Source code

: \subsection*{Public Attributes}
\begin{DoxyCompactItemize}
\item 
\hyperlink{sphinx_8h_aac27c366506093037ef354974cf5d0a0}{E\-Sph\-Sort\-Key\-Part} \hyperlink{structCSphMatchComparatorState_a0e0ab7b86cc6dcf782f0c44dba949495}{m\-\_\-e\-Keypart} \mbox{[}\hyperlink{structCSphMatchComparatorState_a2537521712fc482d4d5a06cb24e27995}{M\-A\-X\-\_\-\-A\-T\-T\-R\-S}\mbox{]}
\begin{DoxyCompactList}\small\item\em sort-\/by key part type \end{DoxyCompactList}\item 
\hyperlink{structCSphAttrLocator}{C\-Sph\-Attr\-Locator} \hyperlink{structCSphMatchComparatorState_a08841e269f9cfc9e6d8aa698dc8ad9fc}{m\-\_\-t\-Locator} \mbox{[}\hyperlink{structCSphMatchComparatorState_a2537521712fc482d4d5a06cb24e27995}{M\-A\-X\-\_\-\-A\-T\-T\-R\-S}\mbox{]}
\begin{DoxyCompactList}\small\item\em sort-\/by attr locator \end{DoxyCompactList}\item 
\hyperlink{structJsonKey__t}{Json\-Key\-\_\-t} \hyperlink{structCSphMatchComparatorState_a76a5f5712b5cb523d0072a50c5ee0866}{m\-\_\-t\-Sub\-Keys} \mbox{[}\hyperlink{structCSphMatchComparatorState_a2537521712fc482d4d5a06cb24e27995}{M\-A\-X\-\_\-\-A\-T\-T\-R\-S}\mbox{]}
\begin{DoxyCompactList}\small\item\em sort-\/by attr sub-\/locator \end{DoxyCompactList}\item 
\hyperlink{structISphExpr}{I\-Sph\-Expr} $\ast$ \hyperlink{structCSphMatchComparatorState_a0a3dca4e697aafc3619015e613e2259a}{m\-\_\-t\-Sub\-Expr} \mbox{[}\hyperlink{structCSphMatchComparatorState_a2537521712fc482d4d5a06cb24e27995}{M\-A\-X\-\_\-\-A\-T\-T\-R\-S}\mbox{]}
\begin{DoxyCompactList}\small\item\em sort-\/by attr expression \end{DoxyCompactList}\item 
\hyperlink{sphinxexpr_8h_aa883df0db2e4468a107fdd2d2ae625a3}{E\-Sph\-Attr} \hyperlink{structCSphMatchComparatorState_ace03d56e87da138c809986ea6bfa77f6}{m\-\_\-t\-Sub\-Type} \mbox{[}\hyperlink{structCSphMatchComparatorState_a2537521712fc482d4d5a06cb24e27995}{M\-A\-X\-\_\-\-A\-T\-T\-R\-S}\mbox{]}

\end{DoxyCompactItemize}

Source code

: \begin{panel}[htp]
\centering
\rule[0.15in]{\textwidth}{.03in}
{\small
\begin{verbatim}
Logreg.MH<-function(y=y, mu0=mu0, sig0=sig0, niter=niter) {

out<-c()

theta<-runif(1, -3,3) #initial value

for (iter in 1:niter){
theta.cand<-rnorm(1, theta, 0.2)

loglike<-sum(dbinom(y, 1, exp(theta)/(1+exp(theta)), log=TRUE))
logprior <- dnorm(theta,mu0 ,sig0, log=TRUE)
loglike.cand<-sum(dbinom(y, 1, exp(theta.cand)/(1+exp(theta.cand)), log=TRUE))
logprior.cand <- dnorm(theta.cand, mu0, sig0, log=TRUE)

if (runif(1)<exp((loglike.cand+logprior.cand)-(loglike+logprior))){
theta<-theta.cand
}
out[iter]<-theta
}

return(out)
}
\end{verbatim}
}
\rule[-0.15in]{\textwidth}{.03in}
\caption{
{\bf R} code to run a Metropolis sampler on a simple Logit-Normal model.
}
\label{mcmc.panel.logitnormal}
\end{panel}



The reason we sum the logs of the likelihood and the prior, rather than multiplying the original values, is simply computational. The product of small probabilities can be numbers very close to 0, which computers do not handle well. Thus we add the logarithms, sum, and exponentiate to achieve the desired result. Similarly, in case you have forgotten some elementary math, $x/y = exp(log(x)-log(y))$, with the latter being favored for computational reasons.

————

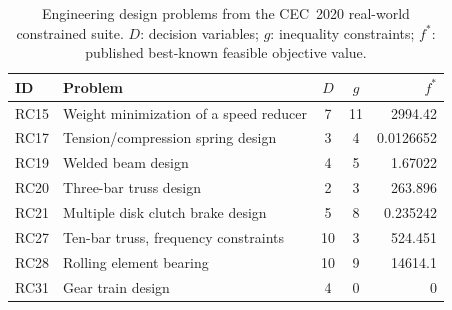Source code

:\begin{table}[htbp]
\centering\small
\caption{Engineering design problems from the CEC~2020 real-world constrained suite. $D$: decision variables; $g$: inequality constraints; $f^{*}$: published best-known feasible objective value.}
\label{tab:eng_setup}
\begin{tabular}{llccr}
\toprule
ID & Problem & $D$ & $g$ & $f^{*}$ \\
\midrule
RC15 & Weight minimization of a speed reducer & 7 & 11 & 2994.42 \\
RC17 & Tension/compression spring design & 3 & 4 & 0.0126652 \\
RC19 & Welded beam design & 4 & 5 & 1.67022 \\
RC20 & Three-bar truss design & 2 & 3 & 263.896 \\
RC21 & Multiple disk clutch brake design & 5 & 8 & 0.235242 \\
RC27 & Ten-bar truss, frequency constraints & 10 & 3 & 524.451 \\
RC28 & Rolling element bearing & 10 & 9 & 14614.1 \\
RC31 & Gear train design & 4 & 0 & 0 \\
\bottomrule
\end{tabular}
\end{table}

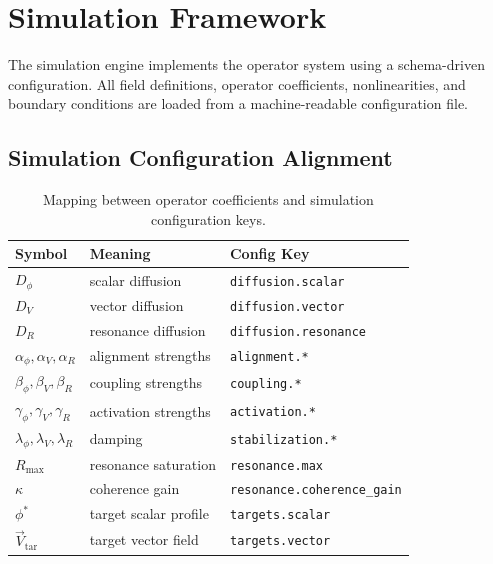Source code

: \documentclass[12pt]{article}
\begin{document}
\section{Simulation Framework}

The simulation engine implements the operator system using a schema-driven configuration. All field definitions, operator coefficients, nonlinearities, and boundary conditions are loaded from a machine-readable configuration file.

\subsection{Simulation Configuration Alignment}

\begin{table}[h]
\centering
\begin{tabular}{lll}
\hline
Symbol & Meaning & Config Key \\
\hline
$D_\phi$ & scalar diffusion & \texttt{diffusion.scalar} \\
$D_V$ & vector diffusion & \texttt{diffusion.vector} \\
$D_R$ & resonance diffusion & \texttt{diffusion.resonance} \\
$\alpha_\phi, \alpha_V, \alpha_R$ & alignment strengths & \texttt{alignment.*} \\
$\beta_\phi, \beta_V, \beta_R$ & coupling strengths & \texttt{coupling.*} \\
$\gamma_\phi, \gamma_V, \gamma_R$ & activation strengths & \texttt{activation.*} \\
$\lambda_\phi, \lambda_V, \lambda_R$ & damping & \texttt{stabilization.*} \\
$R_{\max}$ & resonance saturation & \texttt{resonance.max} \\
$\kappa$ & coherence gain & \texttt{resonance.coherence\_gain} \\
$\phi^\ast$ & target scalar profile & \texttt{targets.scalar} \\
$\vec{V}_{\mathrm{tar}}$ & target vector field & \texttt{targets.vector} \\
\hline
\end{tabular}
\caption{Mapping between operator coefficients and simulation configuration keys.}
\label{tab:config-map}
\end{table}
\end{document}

————

# [WHAT IS BEING ASKED]
Look above for the line with "sort-\/by key part" and the line with "sort-\/by attr locator"; transcribe both and all lines in between, exactly, and nothing else.

# [WRITTEN RESPONSE]
\begin{DoxyCompactList}\small\item\em sort-\/by key part type \end{DoxyCompactList}\item 
\hyperlink{structCSphAttrLocator}{C\-Sph\-Attr\-Locator} \hyperlink{structCSphMatchComparatorState_a08841e269f9cfc9e6d8aa698dc8ad9fc}{m\-\_\-t\-Locator} \mbox{[}\hyperlink{structCSphMatchComparatorState_a2537521712fc482d4d5a06cb24e27995}{M\-A\-X\-\_\-\-A\-T\-T\-R\-S}\mbox{]}
\begin{DoxyCompactList}\small\item\em sort-\/by attr locator \end{DoxyCompactList}\item 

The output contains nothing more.